What the task asks
Lines that contain the string "class" are the ones to list; copy all of them from the records.

Given data
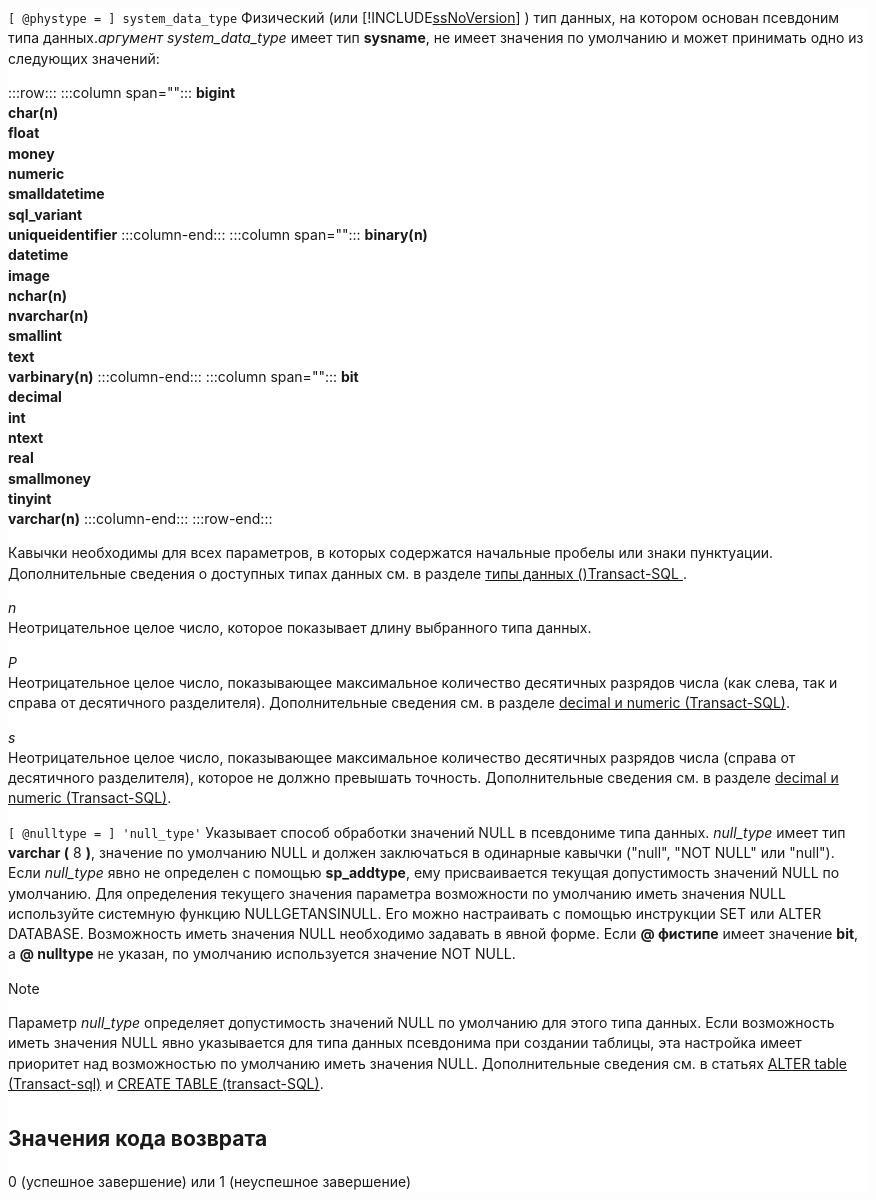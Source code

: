 `[ @phystype = ] system_data_type` Физический (или [!INCLUDE[ssNoVersion](../../includes/ssnoversion-md.md)] ) тип данных, на котором основан псевдоним типа данных.*аргумент system_data_type* имеет тип **sysname**, не имеет значения по умолчанию и может принимать одно из следующих значений:  
  
:::row:::
   :::column span="":::
      **bigint**<br>      **char(n)**<br>      **float**<br>      **money**<br>      **numeric**<br>      **smalldatetime**<br>      **sql_variant**<br>      **uniqueidentifier**
   :::column-end:::
   :::column span="":::
      **binary(n)**<br>      **datetime**<br>      **image**<br>      **nchar(n)**<br>      **nvarchar(n)**<br>      **smallint**<br>      **text**<br>      **varbinary(n)**
   :::column-end:::
   :::column span="":::
      **bit**<br>      **decimal**<br>      **int**<br>      **ntext**<br>      **real**<br>      **smallmoney**<br>      **tinyint**<br>      **varchar(n)**
    :::column-end:::
:::row-end:::
 
 Кавычки необходимы для всех параметров, в которых содержатся начальные пробелы или знаки пунктуации. Дополнительные сведения о доступных типах данных см. в разделе [типы данных &#40;&#41;Transact-SQL ](../../t-sql/data-types/data-types-transact-sql.md).  
  
 *n*  
 Неотрицательное целое число, которое показывает длину выбранного типа данных.  
  
 *P*  
 Неотрицательное целое число, показывающее максимальное количество десятичных разрядов числа (как слева, так и справа от десятичного разделителя). Дополнительные сведения см. в разделе [decimal и numeric (Transact-SQL)](../../t-sql/data-types/decimal-and-numeric-transact-sql.md).  
  
 *s*  
 Неотрицательное целое число, показывающее максимальное количество десятичных разрядов числа (справа от десятичного разделителя), которое не должно превышать точность. Дополнительные сведения см. в разделе [decimal и numeric (Transact-SQL)](../../t-sql/data-types/decimal-and-numeric-transact-sql.md).  
  
`[ @nulltype = ] 'null_type'` Указывает способ обработки значений NULL в псевдониме типа данных. *null_type* имеет тип **varchar (** 8 **)**, значение по умолчанию NULL и должен заключаться в одинарные кавычки ("null", "NOT NULL" или "null"). Если *null_type* явно не определен с помощью **sp_addtype**, ему присваивается текущая допустимость значений NULL по умолчанию. Для определения текущего значения параметра возможности по умолчанию иметь значения NULL используйте системную функцию NULLGETANSINULL. Его можно настраивать с помощью инструкции SET или ALTER DATABASE. Возможность иметь значения NULL необходимо задавать в явной форме. Если **\@ фистипе** имеет значение **bit**, а **\@ nulltype** не указан, по умолчанию используется значение NOT NULL.  
  
> [!NOTE]  
>  Параметр *null_type* определяет допустимость значений NULL по умолчанию для этого типа данных. Если возможность иметь значения NULL явно указывается для типа данных псевдонима при создании таблицы, эта настройка имеет приоритет над возможностью по умолчанию иметь значения NULL. Дополнительные сведения см. в статьях [ALTER table &#40;Transact-sql&#41;](../../t-sql/statements/alter-table-transact-sql.md) и [CREATE TABLE &#40;transact-SQL&#41;](../../t-sql/statements/create-table-transact-sql.md).  
  
## <a name="return-code-values"></a>Значения кода возврата  
 0 (успешное завершение) или 1 (неуспешное завершение)  
  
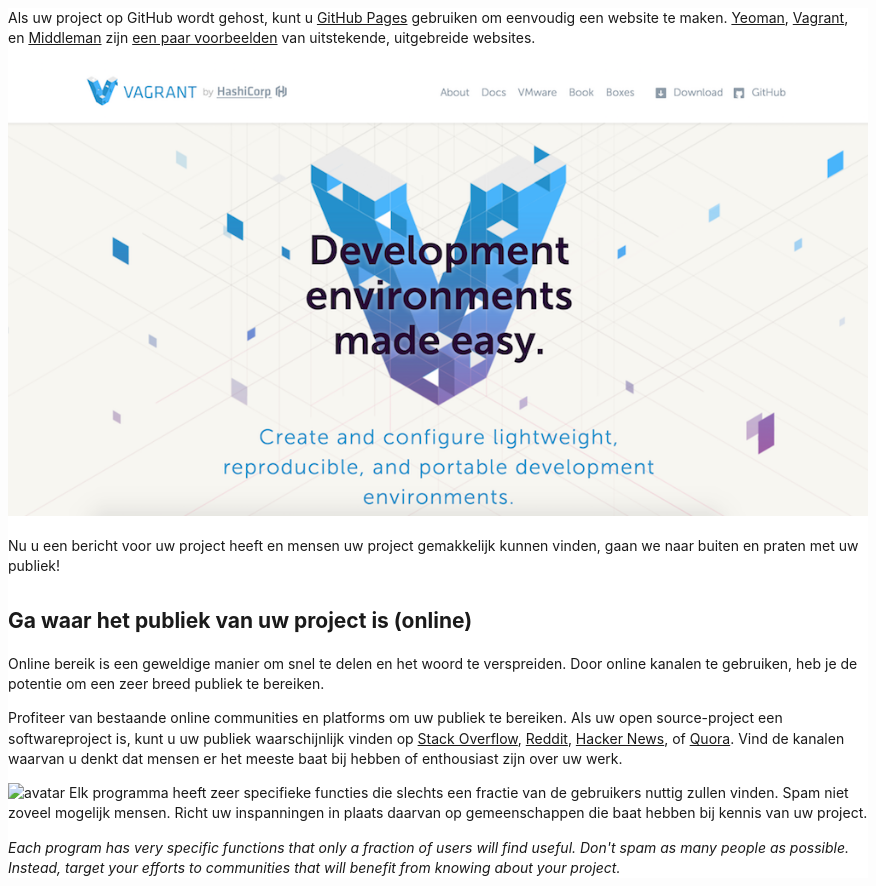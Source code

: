 Als uw project op GitHub wordt gehost, kunt u [GitHub Pages](https://pages.github.com/) gebruiken om eenvoudig een website te maken. [Yeoman](http://yeoman.io/), [Vagrant](https://www.vagrantup.com/), en [Middleman](https://middlemanapp.com/) zijn [een paar voorbeelden](https://github.com/showcases/github-pages-examples) van uitstekende, uitgebreide websites.

![Vagrant homepage](/assets/images/finding-users/vagrant_homepage.png)

Nu u een bericht voor uw project heeft en mensen uw project gemakkelijk kunnen vinden, gaan we naar buiten en praten met uw publiek!

## Ga waar het publiek van uw project is (online)

Online bereik is een geweldige manier om snel te delen en het woord te verspreiden. Door online kanalen te gebruiken, heb je de potentie om een zeer breed publiek te bereiken.

Profiteer van bestaande online communities en platforms om uw publiek te bereiken. Als uw open source-project een softwareproject is, kunt u uw publiek waarschijnlijk vinden op [Stack Overflow](https://stackoverflow.com/), [Reddit](https://www.reddit.com), [Hacker News](https://news.ycombinator.com/), of [Quora](https://www.quora.com/). Vind de kanalen waarvan u denkt dat mensen er het meeste baat bij hebben of enthousiast zijn over uw werk.

<aside markdown="1" class="pquote">
  <img src="https://avatars.githubusercontent.com/pazdera?s=180" class="pquote-avatar" alt="avatar">
  Elk programma heeft zeer specifieke functies die slechts een fractie van de gebruikers nuttig zullen vinden. Spam niet zoveel mogelijk mensen. Richt uw inspanningen in plaats daarvan op gemeenschappen die baat hebben bij kennis van uw project.

  _Each program has very specific functions that only a fraction of users will find useful. Don't spam as many people as possible. Instead, target your efforts to communities that will benefit from knowing about your project._
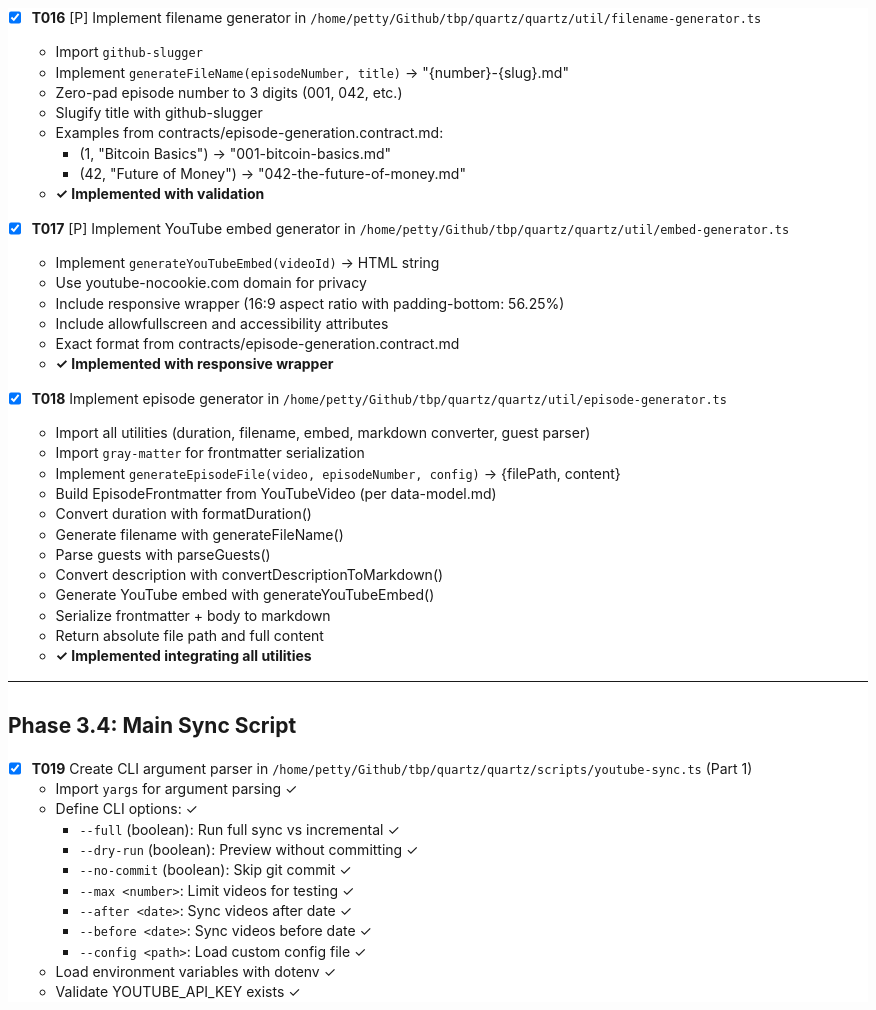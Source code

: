 - [x] **T016** [P] Implement filename generator in `/home/petty/Github/tbp/quartz/quartz/util/filename-generator.ts`
  - Import `github-slugger`
  - Implement `generateFileName(episodeNumber, title)` → "{number}-{slug}.md"
  - Zero-pad episode number to 3 digits (001, 042, etc.)
  - Slugify title with github-slugger
  - Examples from contracts/episode-generation.contract.md:
    - (1, "Bitcoin Basics") → "001-bitcoin-basics.md"
    - (42, "Future of Money") → "042-the-future-of-money.md"
  - **✓ Implemented with validation**

- [x] **T017** [P] Implement YouTube embed generator in `/home/petty/Github/tbp/quartz/quartz/util/embed-generator.ts`
  - Implement `generateYouTubeEmbed(videoId)` → HTML string
  - Use youtube-nocookie.com domain for privacy
  - Include responsive wrapper (16:9 aspect ratio with padding-bottom: 56.25%)
  - Include allowfullscreen and accessibility attributes
  - Exact format from contracts/episode-generation.contract.md
  - **✓ Implemented with responsive wrapper**

- [x] **T018** Implement episode generator in `/home/petty/Github/tbp/quartz/quartz/util/episode-generator.ts`
  - Import all utilities (duration, filename, embed, markdown converter, guest parser)
  - Import `gray-matter` for frontmatter serialization
  - Implement `generateEpisodeFile(video, episodeNumber, config)` → {filePath, content}
  - Build EpisodeFrontmatter from YouTubeVideo (per data-model.md)
  - Convert duration with formatDuration()
  - Generate filename with generateFileName()
  - Parse guests with parseGuests()
  - Convert description with convertDescriptionToMarkdown()
  - Generate YouTube embed with generateYouTubeEmbed()
  - Serialize frontmatter + body to markdown
  - Return absolute file path and full content
  - **✓ Implemented integrating all utilities**

---

## Phase 3.4: Main Sync Script

- [x] **T019** Create CLI argument parser in `/home/petty/Github/tbp/quartz/quartz/scripts/youtube-sync.ts` (Part 1)
  - Import `yargs` for argument parsing ✓
  - Define CLI options: ✓
    - `--full` (boolean): Run full sync vs incremental ✓
    - `--dry-run` (boolean): Preview without committing ✓
    - `--no-commit` (boolean): Skip git commit ✓
    - `--max <number>`: Limit videos for testing ✓
    - `--after <date>`: Sync videos after date ✓
    - `--before <date>`: Sync videos before date ✓
    - `--config <path>`: Load custom config file ✓
  - Load environment variables with dotenv ✓
  - Validate YOUTUBE_API_KEY exists ✓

Reply to the exercise
<aside markdown="1" class="pquote">
  <img src="https://avatars.githubusercontent.com/pazdera?s=180" class="pquote-avatar" alt="avatar">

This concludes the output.